The Anatomy of a Multi-Layer Perceptron (MLP)
The simplest form of a deep neural network is called a Multi-Layer Perceptron (MLP). It’s typically composed of three types of layers:
- The Input Layer: This isn’t a true layer of computation. It simply represents our initial data vector. If we’re analyzing a 784-pixel image, the input layer has 784 nodes, each holding the value of one pixel.
- The Hidden Layer(s): This is where the magic happens. A hidden layer is a collection of neurons that sits between the input and output layers. Each neuron in a hidden layer is connected to all the nodes in the previous layer. A “deep” neural network is simply one that has multiple hidden layers.
- The Output Layer: This is the final layer of neurons that produces the network’s prediction. The number of neurons in this layer depends on the task:
- For regression (predicting a price), it might be a single neuron.
- For binary classification (Cat vs. Dog), it might be a single neuron with a Sigmoid activation.
- For multi-class classification (Cat vs. Dog vs. Bird), it would have multiple neurons, one for each class.

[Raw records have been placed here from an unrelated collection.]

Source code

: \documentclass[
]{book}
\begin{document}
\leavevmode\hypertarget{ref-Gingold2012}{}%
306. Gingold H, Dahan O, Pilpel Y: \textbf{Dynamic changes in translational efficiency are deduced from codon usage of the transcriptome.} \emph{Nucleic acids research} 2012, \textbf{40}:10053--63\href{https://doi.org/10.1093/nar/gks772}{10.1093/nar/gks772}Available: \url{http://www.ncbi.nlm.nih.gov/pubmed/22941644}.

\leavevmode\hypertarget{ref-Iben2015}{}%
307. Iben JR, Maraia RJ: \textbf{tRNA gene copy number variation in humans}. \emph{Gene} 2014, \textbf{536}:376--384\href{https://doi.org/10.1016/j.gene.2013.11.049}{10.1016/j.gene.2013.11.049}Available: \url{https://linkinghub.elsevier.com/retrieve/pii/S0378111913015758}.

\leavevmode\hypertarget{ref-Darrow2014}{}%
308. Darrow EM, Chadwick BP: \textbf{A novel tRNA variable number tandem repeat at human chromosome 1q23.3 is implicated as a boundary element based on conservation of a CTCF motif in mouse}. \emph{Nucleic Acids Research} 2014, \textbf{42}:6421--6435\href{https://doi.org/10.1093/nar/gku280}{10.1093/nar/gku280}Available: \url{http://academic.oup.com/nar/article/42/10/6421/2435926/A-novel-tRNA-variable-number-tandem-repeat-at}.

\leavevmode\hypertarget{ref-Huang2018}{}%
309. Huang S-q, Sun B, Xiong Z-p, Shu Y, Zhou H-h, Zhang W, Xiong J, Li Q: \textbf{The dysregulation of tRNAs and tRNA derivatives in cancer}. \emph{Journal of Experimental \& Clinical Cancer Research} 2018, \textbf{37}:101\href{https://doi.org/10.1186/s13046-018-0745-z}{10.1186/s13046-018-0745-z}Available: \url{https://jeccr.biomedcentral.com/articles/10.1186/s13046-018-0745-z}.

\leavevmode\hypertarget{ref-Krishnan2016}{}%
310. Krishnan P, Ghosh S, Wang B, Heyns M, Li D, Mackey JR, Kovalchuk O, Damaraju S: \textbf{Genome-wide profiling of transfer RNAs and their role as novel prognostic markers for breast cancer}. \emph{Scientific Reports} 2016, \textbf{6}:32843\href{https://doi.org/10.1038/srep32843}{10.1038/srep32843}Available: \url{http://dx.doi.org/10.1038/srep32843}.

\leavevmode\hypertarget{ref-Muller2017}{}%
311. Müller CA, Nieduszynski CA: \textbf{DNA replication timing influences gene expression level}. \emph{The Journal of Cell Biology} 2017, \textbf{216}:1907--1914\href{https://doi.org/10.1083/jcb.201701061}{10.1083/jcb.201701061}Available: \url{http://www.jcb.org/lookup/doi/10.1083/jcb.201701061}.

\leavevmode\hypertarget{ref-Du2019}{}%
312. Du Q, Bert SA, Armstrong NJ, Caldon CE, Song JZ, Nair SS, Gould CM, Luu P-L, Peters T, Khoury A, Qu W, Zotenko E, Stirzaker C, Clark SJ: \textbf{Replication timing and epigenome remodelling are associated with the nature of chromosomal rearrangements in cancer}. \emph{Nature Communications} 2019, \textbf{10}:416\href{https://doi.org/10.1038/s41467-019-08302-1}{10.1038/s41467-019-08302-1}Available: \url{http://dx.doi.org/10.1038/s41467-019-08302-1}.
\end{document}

The Flow of Information: A Cascade of Transformations
Let’s trace how a piece of data flows through a simple network with one hidden layer.
- Input to Hidden Layer:
- The input vector is fed into the network.
- To calculate the pre-activation value for the first neuron in the hidden layer, we perform a dot product between the entire input vector and the specific weight vector that connects the input layer to that one neuron. A bias is added.
- We repeat this for every neuron in the hidden layer. Each neuron has its own unique set of weights.
- This entire operation, for the whole layer, can be represented efficiently as a single matrix multiplication: (Input Vector * Weight Matrix) + Bias Vector.
- The result is a new vector of weighted sums, one for each neuron in the hidden layer.
- Activation:
- This vector of weighted sums is then passed through a non-linear activation function, like ReLU. Each element of the vector is processed by the ReLU function (max(0, x)).
- The output is a new vector, the “activation vector” of the hidden layer.
- Hidden Layer to Output Layer:
- This activation vector from the hidden layer now becomes the input for the next layer (the output layer).
- The process repeats: we perform another matrix multiplication using the output layer’s weight matrix, add a bias, and apply a final activation function (e.g., Sigmoid for classification) to get the network’s final prediction.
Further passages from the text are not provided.